§ Problem details: No output is needed beyond the number of lines in the listing that contain the word "does".

§ Records for the task:
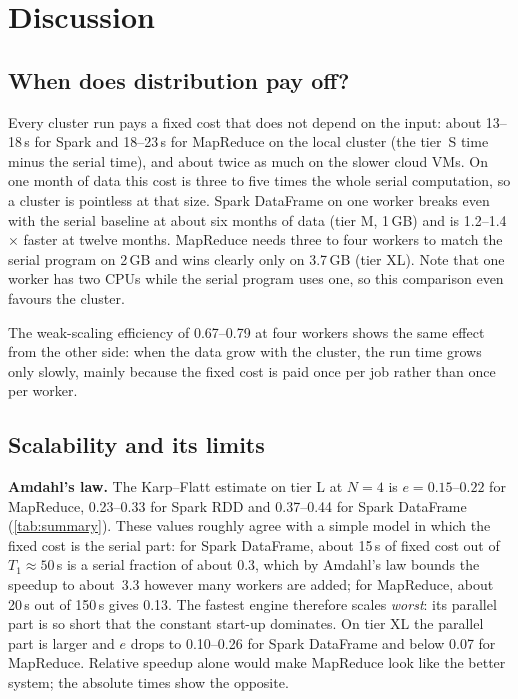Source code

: \section{Discussion}\label{sec:discussion}

\subsection{When does distribution pay off?}
Every cluster run pays a fixed cost that does not depend on the input: about 13--18\,s
for Spark and 18--23\,s for MapReduce on the local cluster (the tier~S time minus the
serial time), and about twice as much on the slower cloud VMs. On one month of data
this cost is three to five times the whole serial computation, so a cluster is
pointless at that size. Spark DataFrame on one worker breaks even with the serial
baseline at about six months of data (tier M, 1\,GB) and is 1.2--1.4$\times$ faster at
twelve months. MapReduce needs three to four workers to match the serial program on 2\,GB and wins clearly only
on 3.7\,GB (tier XL). Note that one worker has two CPUs while the serial program uses
one, so this comparison even favours the cluster.

The weak-scaling efficiency of 0.67--0.79 at four workers shows the same effect from
the other side: when the data grow with the cluster, the run time grows only slowly,
mainly because the fixed cost is paid once per job rather than once per worker.

\subsection{Scalability and its limits}
\textbf{Amdahl's law.} The Karp--Flatt estimate on tier L at $N=4$ is
$e=0.15$--$0.22$ for MapReduce, 0.23--0.33 for Spark RDD and 0.37--0.44 for Spark
DataFrame (\cref{tab:summary}). These values roughly agree with a simple model in
which the fixed cost is the serial part: for Spark DataFrame, about 15\,s of fixed cost
out of $T_1\approx50$\,s is a serial fraction of about 0.3, which by Amdahl's law
bounds the speedup to about~3.3 however many workers are added; for MapReduce, about
20\,s out of 150\,s gives 0.13. The fastest engine therefore scales
\emph{worst}: its parallel part is so short that the constant start-up dominates. On
tier XL the parallel part is larger and $e$ drops to 0.10--0.26 for Spark DataFrame and
below 0.07 for MapReduce. Relative speedup alone would make MapReduce look like the
better system; the absolute times show the opposite.

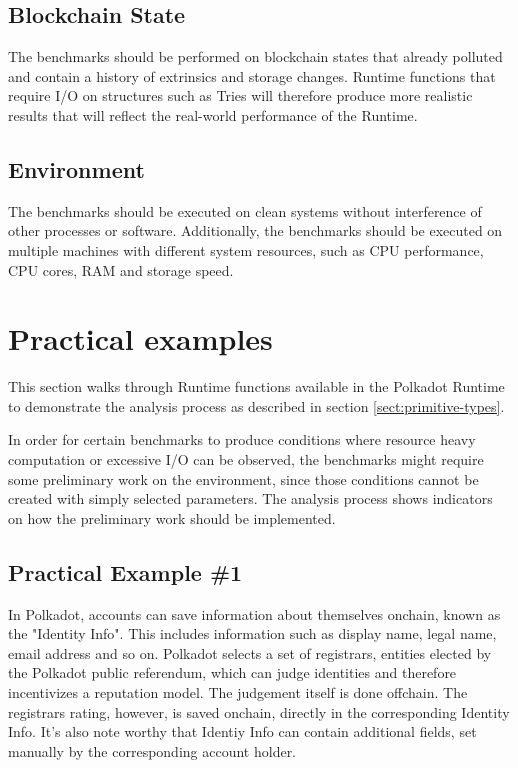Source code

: \documentclass[11pt,a4paper]{article}
\begin{document}
\subsection{Blockchain State}
The benchmarks should be performed on blockchain states that already polluted
and contain a history of extrinsics and storage changes. Runtime functions that
require I/O on structures such as Tries will therefore produce more realistic
results that will reflect the real-world performance of the Runtime.

\subsection{Environment}
The benchmarks should be executed on clean systems without interference of other
processes or software. Additionally, the benchmarks should be executed on
multiple machines with different system resources, such as CPU performance, CPU
cores, RAM and storage speed.

\section{Practical examples}\label{sec:practical-examples}

This section walks through Runtime functions available in the Polkadot Runtime
to demonstrate the analysis process as described in section
\ref{sect:primitive-types}.
\newline

In order for certain benchmarks to produce conditions where resource heavy
computation or excessive I/O can be observed, the benchmarks might require some
preliminary work on the environment, since those conditions cannot be created
with simply selected parameters. The analysis process shows indicators on how
the preliminary work should be implemented.

\subsection{Practical Example \#1}

In Polkadot, accounts can save information about themselves onchain, known as
the "Identity Info". This includes information such as display name, legal name,
email address and so on. Polkadot selects a set of registrars, entities elected
by the Polkadot public referendum, which can judge identities and therefore
incentivizes a reputation model. The judgement itself is done offchain. The
registrars rating, however, is saved onchain, directly in the corresponding
Identity Info. It's also note worthy that Identiy Info can contain additional
fields, set manually by the corresponding account holder.
\newline
\end{document}
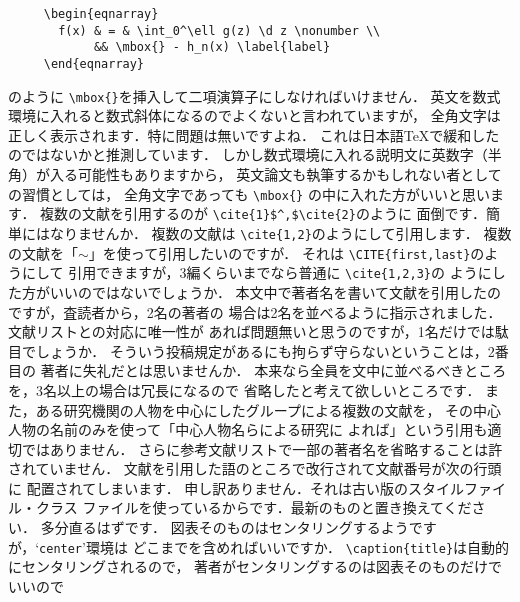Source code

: \documentclass[dvipdfmx,onecolumn]{jsce}  %
\begin{document}
\begin{Enumerate}
\renewcommand{\baselinestretch}{0.75}\small\normalsize
\begin{verbatim}
     \begin{eqnarray}
       f(x) & = & \int_0^\ell g(z) \d z \nonumber \\
            && \mbox{} - h_n(x) \label{label}
     \end{eqnarray}
\end{verbatim}
\renewcommand{\baselinestretch}{1}\small\normalsize
のように \verb+\mbox{}+を挿入して二項演算子にしなければいけません．
%
\Qitem 英文を数式環境に入れると数式斜体になるのでよくないと言われていますが，
全角文字は正しく表示されます．特に問題は無いですよね．
\Aitem これは日本語\TeX で緩和したのではないかと推測しています．
しかし数式環境に入れる説明文に英数字（半角）が入る可能性もありますから，
英文論文も執筆するかもしれない者としての習慣としては，
全角文字であっても \verb+\mbox{}+ の中に入れた方がいいと思います．
%
\Qitem 複数の文献を引用するのが \verb+\cite{1}$^,$\cite{2}+のように
面倒です．簡単にはなりませんか．
\Aitem 複数の文献は \verb+\cite{1,2}+のようにして引用\cite{1,2}します．
%
\Qitem 複数の文献を「$\sim$」を使って引用したいのですが．
\Aitem それは \verb+\CITE{first,last}+のようにして
引用できますが，3編くらいまでなら普通に \verb+\cite{1,2,3}+の
ようにした方\cite{2,3,4}がいいのではないでしょうか．
%
\Qitem 本文中で著者名を書いて文献を引用したのですが，査読者から，2名の著者の
場合は2名を並べるように指示されました．文献リストとの対応に唯一性が
あれば問題無いと思うのですが，1名だけでは駄目でしょうか．
\Aitem そういう投稿規定があるにも拘らず守らないということは，2番目の
著者に失礼だとは思いませんか．
本来なら全員を文中に並べるべきところを，3名以上の場合は冗長になるので
省略したと考えて欲しいところです．
また，ある研究機関の人物を中心にしたグループによる複数の文献を，
その中心人物の名前のみを使って「中心人物名ら\cite{1,2}による研究に
よれば」という引用も適切ではありません．
さらに参考文献リストで一部の著者名を省略することは許されていません．
%
\Qitem 文献を引用した語のところで改行されて文献番号が次の行頭に
配置されてしまいます．
\Aitem 申し訳ありません．それは古い版のスタイルファイル・クラス
ファイルを使っているからです．最新のものと置き換えてください．
多分直るはずです．
%
\Qitem 図表そのものはセンタリングするようですが，`{\tt center}'環境は
どこまでを含めればいいですか．
\Aitem \verb+\caption{title}+は自動的にセンタリングされるので，
著者がセンタリングするのは図表そのものだけでいいので


\end{Enumerate}
\end{document}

§ Exercise answer: 2